(Beginning of Exercise materials)

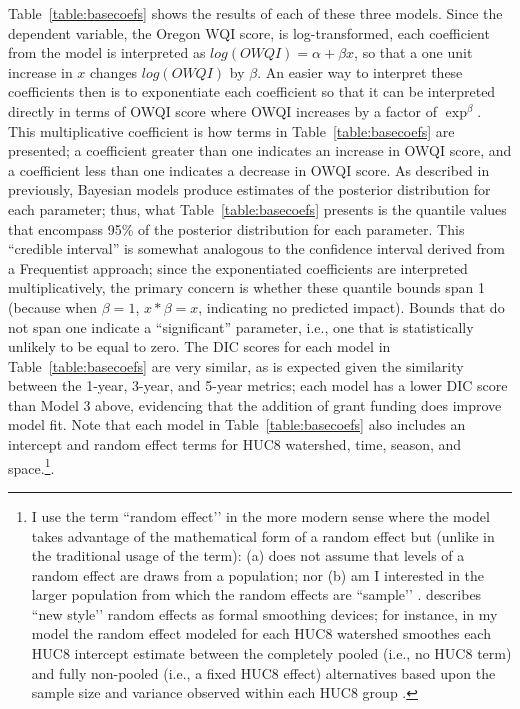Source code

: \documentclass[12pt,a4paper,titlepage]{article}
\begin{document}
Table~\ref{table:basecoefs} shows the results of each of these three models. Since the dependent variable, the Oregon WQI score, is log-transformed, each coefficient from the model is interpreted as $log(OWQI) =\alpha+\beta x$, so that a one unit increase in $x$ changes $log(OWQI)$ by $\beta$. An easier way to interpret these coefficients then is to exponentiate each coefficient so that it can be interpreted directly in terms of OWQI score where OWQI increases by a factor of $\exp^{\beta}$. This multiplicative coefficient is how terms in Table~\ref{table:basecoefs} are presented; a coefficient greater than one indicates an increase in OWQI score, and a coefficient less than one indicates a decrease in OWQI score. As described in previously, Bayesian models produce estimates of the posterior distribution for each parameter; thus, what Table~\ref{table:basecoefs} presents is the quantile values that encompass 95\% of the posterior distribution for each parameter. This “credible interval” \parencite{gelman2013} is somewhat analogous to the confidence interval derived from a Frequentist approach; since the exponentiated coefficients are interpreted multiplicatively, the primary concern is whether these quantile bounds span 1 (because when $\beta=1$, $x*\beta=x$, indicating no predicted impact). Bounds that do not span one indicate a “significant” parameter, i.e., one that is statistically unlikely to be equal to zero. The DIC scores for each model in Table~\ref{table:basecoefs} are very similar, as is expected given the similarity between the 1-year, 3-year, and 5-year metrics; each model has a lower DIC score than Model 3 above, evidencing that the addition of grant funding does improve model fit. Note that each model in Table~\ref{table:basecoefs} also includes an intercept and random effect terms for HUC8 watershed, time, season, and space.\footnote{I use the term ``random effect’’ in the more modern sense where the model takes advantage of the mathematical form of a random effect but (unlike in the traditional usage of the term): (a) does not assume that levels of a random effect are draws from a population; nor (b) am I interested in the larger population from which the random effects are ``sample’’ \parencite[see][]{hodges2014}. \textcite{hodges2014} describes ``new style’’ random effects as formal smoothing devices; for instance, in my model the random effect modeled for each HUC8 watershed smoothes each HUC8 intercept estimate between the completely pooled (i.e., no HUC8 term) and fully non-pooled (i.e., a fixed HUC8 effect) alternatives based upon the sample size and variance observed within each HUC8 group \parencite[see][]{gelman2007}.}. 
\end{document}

(End of Exercise materials)

» Your objective
From the first line to the last, give the data again exactly, but without pictures.

» Result of the exercise
Source code

: \documentclass[12pt,a4paper,titlepage]{article}
\begin{document}
Table~\ref{table:basecoefs} shows the results of each of these three models. Since the dependent variable, the Oregon WQI score, is log-transformed, each coefficient from the model is interpreted as $log(OWQI) =\alpha+\beta x$, so that a one unit increase in $x$ changes $log(OWQI)$ by $\beta$. An easier way to interpret these coefficients then is to exponentiate each coefficient so that it can be interpreted directly in terms of OWQI score where OWQI increases by a factor of $\exp^{\beta}$. This multiplicative coefficient is how terms in Table~\ref{table:basecoefs} are presented; a coefficient greater than one indicates an increase in OWQI score, and a coefficient less than one indicates a decrease in OWQI score. As described in previously, Bayesian models produce estimates of the posterior distribution for each parameter; thus, what Table~\ref{table:basecoefs} presents is the quantile values that encompass 95\% of the posterior distribution for each parameter. This “credible interval” \parencite{gelman2013} is somewhat analogous to the confidence interval derived from a Frequentist approach; since the exponentiated coefficients are interpreted multiplicatively, the primary concern is whether these quantile bounds span 1 (because when $\beta=1$, $x*\beta=x$, indicating no predicted impact). Bounds that do not span one indicate a “significant” parameter, i.e., one that is statistically unlikely to be equal to zero. The DIC scores for each model in Table~\ref{table:basecoefs} are very similar, as is expected given the similarity between the 1-year, 3-year, and 5-year metrics; each model has a lower DIC score than Model 3 above, evidencing that the addition of grant funding does improve model fit. Note that each model in Table~\ref{table:basecoefs} also includes an intercept and random effect terms for HUC8 watershed, time, season, and space.\footnote{I use the term ``random effect’’ in the more modern sense where the model takes advantage of the mathematical form of a random effect but (unlike in the traditional usage of the term): (a) does not assume that levels of a random effect are draws from a population; nor (b) am I interested in the larger population from which the random effects are ``sample’’ \parencite[see][]{hodges2014}. \textcite{hodges2014} describes ``new style’’ random effects as formal smoothing devices; for instance, in my model the random effect modeled for each HUC8 watershed smoothes each HUC8 intercept estimate between the completely pooled (i.e., no HUC8 term) and fully non-pooled (i.e., a fixed HUC8 effect) alternatives based upon the sample size and variance observed within each HUC8 group \parencite[see][]{gelman2007}.}. 
\end{document}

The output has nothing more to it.